The British-Irish Airports EXPO will hit London in June – its third year after two highly successful events.
Since its launch in 2016 – which in itself was the largest exhibition for the airport industry on these shores – the exhibition has grown in size and stature, which resulted in a move to the larger, sold-out Birmingham NEC last year.
The exhibition this June is in London and will feature more than 200 exhibitors showcasing the fit out opportunities in the aviation industry.
The popularity of exhibitions and expo events that focus on airport and aircraft interiors stretches much further than the UK though; in April the largest Aircraft Interiors Expo (AIX) took place in Hamburg, breaking a number of records, with companies highlighting how air travel will change for passengers.

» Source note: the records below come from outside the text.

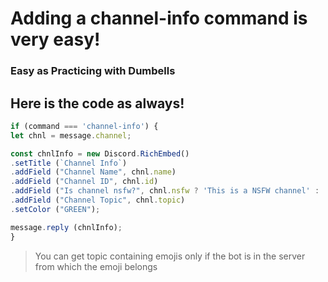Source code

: # Adding a channel-info command is very easy!

### Easy as Practicing with Dumbells

Here is the code as always!
-------

```js 
if (command === 'channel-info') {
let chnl = message.channel;

const chnlInfo = new Discord.RichEmbed()
.setTitle (`Channel Info`)
.addField ("Channel Name", chnl.name)
.addField ("Channel ID", chnl.id)
.addField ("Is channel nsfw?", chnl.nsfw ? 'This is a NSFW channel' : 'This is not a NSFW channel')
.addField ("Channel Topic", chnl.topic)
.setColor ("GREEN");

message.reply (chnlInfo);
}
```

> You can get topic containing emojis only if the bot is in the server from which the emoji belongs
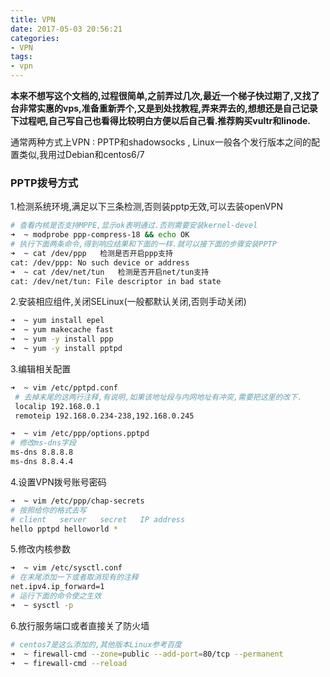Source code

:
```yaml
---
title: VPN
date: 2017-05-03 20:56:21
categories:
- VPN
tags:
- vpn
---
```


<!-- more -->

**本来不想写这个文档的,过程很简单,之前弄过几次,最近一个梯子快过期了,又找了台非常实惠的vps,准备重新弄个,又是到处找教程,弄来弄去的,想想还是自己记录下过程吧,自己写自己也看得比较明白方便以后自己看.推荐购买vultr和linode.**

通常两种方式上VPN : PPTP和shadowsocks , Linux一般各个发行版本之间的配置类似,我用过Debian和centos6/7

### PPTP拨号方式

1.检测系统环境,满足以下三条检测,否则装pptp无效,可以去装openVPN

```bash
# 查看内核是否支持MPPE,显示ok表明通过.否则需要安装kernel-devel
➜  ~ modprobe ppp-compress-18 && echo OK
# 执行下面两条命令,得到响应结果和下面的一样.就可以接下面的步骤安装PPTP
➜  ~ cat /dev/ppp   检测是否开启ppp支持
cat: /dev/ppp: No such device or address
➜  ~ cat /dev/net/tun   检测是否开启net/tun支持
cat: /dev/net/tun: File descriptor in bad state
```

2.安装相应组件,关闭SELinux(一般都默认关闭,否则手动关闭)

```bash
➜  ~ yum install epel
➜  ~ yum makecache fast
➜  ~ yum -y install ppp
➜  ~ yum -y install pptpd
```

3.编辑相关配置

```bash
➜  ~ vim /etc/pptpd.conf
 # 去掉末尾的这两行注释,有说明,如果该地址段与内网地址有冲突,需要把这里的改下.
 localip 192.168.0.1
 remoteip 192.168.0.234-238,192.168.0.245
```

```bash
➜  ~ vim /etc/ppp/options.pptpd
# 修改ms-dns字段
ms-dns 8.8.8.8
ms-dns 8.8.4.4
```

4.设置VPN拨号账号密码

```bash
➜  ~ vim /etc/ppp/chap-secrets
# 按照给你的格式去写
# client   server   secret   IP address
hello pptpd helloworld *
```

5.修改内核参数

```bash
➜  ~ vim /etc/sysctl.conf
# 在末尾添加一下或者取消现有的注释
net.ipv4.ip_forward=1
# 运行下面的命令使之生效
➜  ~ sysctl -p
```

6.放行服务端口或者直接关了防火墙

```bash
# centos7是这么添加的,其他版本Linux参考百度
➜  ~ firewall-cmd --zone=public --add-port=80/tcp --permanent
➜  ~ firewall-cmd --reload
```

Airports in the UK are upgrading their facilities. Much has been written about Heathrow Airport’s plans for a third runway, but airports across the UK are taking advantage of the expertise of fit out specialists.
Manchester Airport’s semi-permanent gate lounge has been completed, which can hold approximately 650 passengers.
It will be operational for the next two years as Terminal 2 is demolished, and the reconstruction takes place.
It was completed with a fit out to ensure facilities to suit passengers and their needs.
In Scotland, Edinburgh Airport awarded a contract at the start of this year, worth £10 million, which will see its new terminal extension completed with a fit out.
Edinburgh Airport’s Capital Director, Ian Lang, said: “As Edinburgh Airport continues to grow, it’s important we provide infrastructure that is fit for purpose and meets the needs of passengers and our airline partners whilst maintaining day to day operations.”
This perfectly highlights that fit out contractors are being sought by the UK’s airports, as popularity in the aviation industry grows.